この日の改正内容は研究結果開示義務の撤廃、外国人役員の容認など
今国会では、3月1日に以下のような内容の改正NTT法が内閣により閣議決定され、国会に提出。審議を経て、4月5日に衆議院で可決、4月17日に参議院で可決となり、成立した。
- 「研究の推進責務」「研究成果の開示義務」の廃止
- 外国人役員に関する規制について、これまで外国人役員を一切認めないとしていたところ、代表取締役への就任および役員の3分の1以上を占めることを禁止すると規制を緩和する
- 役員選任/解任の決議について、「認可」から「事後届出」に緩和する
- 「剰余金処分」の決議についての「認可」を廃止する
- 日本電信電話会社(NTT持株)/東日本電信電話株式会社(NTT東日本)/西日本電信電話株式会社(NTT西日本)の会社名(照合)の変更をできるようにする
また附則には、「日本電信電話株式会社等に関する法律の廃止を含め(中略)制度の在り方について検討を加え、その結果に基づいて、令和七年に開会される国会の常会を目途として、(中略)必要な措置を講ずるための法律案を国会に提出するものとする」という文言がある。

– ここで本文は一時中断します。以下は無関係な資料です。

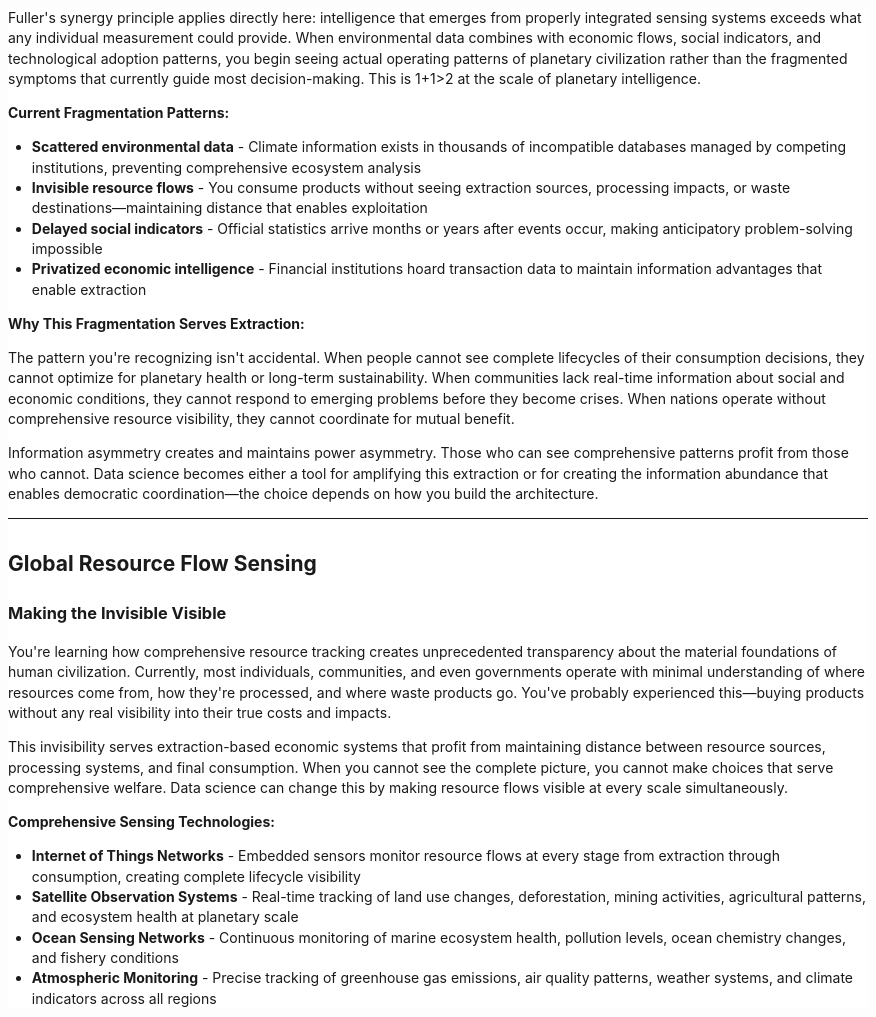 Fuller's synergy principle applies directly here: intelligence that emerges from properly integrated sensing systems exceeds what any individual measurement could provide. When environmental data combines with economic flows, social indicators, and technological adoption patterns, you begin seeing actual operating patterns of planetary civilization rather than the fragmented symptoms that currently guide most decision-making. This is 1+1>2 at the scale of planetary intelligence.

**Current Fragmentation Patterns:**

- **Scattered environmental data** - Climate information exists in thousands of incompatible databases managed by competing institutions, preventing comprehensive ecosystem analysis
- **Invisible resource flows** - You consume products without seeing extraction sources, processing impacts, or waste destinations—maintaining distance that enables exploitation
- **Delayed social indicators** - Official statistics arrive months or years after events occur, making anticipatory problem-solving impossible
- **Privatized economic intelligence** - Financial institutions hoard transaction data to maintain information advantages that enable extraction

**Why This Fragmentation Serves Extraction:**

The pattern you're recognizing isn't accidental. When people cannot see complete lifecycles of their consumption decisions, they cannot optimize for planetary health or long-term sustainability. When communities lack real-time information about social and economic conditions, they cannot respond to emerging problems before they become crises. When nations operate without comprehensive resource visibility, they cannot coordinate for mutual benefit.

Information asymmetry creates and maintains power asymmetry. Those who can see comprehensive patterns profit from those who cannot. Data science becomes either a tool for amplifying this extraction or for creating the information abundance that enables democratic coordination—the choice depends on how you build the architecture.

---

## Global Resource Flow Sensing

### Making the Invisible Visible

You're learning how comprehensive resource tracking creates unprecedented transparency about the material foundations of human civilization. Currently, most individuals, communities, and even governments operate with minimal understanding of where resources come from, how they're processed, and where waste products go. You've probably experienced this—buying products without any real visibility into their true costs and impacts.

This invisibility serves extraction-based economic systems that profit from maintaining distance between resource sources, processing systems, and final consumption. When you cannot see the complete picture, you cannot make choices that serve comprehensive welfare. Data science can change this by making resource flows visible at every scale simultaneously.

**Comprehensive Sensing Technologies:**

- **Internet of Things Networks** - Embedded sensors monitor resource flows at every stage from extraction through consumption, creating complete lifecycle visibility
- **Satellite Observation Systems** - Real-time tracking of land use changes, deforestation, mining activities, agricultural patterns, and ecosystem health at planetary scale
- **Ocean Sensing Networks** - Continuous monitoring of marine ecosystem health, pollution levels, ocean chemistry changes, and fishery conditions
- **Atmospheric Monitoring** - Precise tracking of greenhouse gas emissions, air quality patterns, weather systems, and climate indicators across all regions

今回の改正NTT法の成立でNTT法廃止・見直しの議論が決着したわけではなく、異論の少ない点についての見直しを先行させたという状況だ。
競合3社は議論の方向付け/時限設定を警戒、引き続き「廃止」には反対
そしてこの改正NTT法に対し、KDDI/ソフトバンク/楽天モバイルの3社が連名で、参議院での可決直後に見解を公表した。
3社の見解では、公正競争やユニバーサルサービス義務、経済安全保障に関する事項を総務省の情報通信審議会で検討されている状況において、前述の附則で「日本電信電話株式会社等に関する法律の廃止を含め」検討すること、「令和七年に開会される国会の常会を目途」と時限を設けると規定されたことについて、法制度のあり方を方向づけるもの、拙速な議論を招きかねないものとして強い懸念を表明している。

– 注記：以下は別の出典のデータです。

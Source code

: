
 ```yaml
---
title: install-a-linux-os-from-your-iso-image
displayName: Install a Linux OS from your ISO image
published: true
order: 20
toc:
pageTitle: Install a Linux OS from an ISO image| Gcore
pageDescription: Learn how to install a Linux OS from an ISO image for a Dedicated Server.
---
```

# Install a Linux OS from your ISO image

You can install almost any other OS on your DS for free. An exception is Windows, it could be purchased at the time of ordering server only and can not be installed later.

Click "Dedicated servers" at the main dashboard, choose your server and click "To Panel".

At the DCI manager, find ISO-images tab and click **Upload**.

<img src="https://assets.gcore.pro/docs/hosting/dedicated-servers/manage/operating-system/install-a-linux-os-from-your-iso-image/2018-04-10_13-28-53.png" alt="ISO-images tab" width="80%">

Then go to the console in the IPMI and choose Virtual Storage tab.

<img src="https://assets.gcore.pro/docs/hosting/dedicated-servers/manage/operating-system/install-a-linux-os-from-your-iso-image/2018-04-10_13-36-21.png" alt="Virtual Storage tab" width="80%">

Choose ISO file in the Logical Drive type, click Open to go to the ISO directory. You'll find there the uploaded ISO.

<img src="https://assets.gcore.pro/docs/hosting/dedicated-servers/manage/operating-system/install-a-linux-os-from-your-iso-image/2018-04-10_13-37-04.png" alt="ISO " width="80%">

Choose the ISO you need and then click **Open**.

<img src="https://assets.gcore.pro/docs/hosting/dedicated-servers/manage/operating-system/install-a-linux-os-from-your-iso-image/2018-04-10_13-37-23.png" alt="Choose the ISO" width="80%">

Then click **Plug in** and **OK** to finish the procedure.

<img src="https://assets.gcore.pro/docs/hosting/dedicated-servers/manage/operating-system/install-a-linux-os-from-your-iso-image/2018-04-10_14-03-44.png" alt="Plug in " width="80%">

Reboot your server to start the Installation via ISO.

その一方で、「ユニバーサルサービスの確保、公正な競争の促進及び電気通信事業に係る安全保障の確保等の観点から慎重に検討を行う」こと、「国民生活への影響も大きいものであることから、広く意見を聴取し、国民の理解が得られるよう検討の過程及びその結果について十分に説明を行うこと」を求める付帯決議がなされたことについては、「国益・国民生活を保護する観点から非常に意義が大きい」と評価している。
3社は従来より、あらかじめ「NTT法廃止」という結論や2024年~2025年のゴールを前提として見直し論議が進んでいることに反発を見せていた。今回の改正NTT法成立を受けての見解でも従来と姿勢は変わらず、NTT法廃止を前提とせず、十分な時間をかけて広く議論することを求めており、「引き続きNTT法の『廃止』には反対、より慎重な政策議論が行われることを強く要望」するという内容になっている。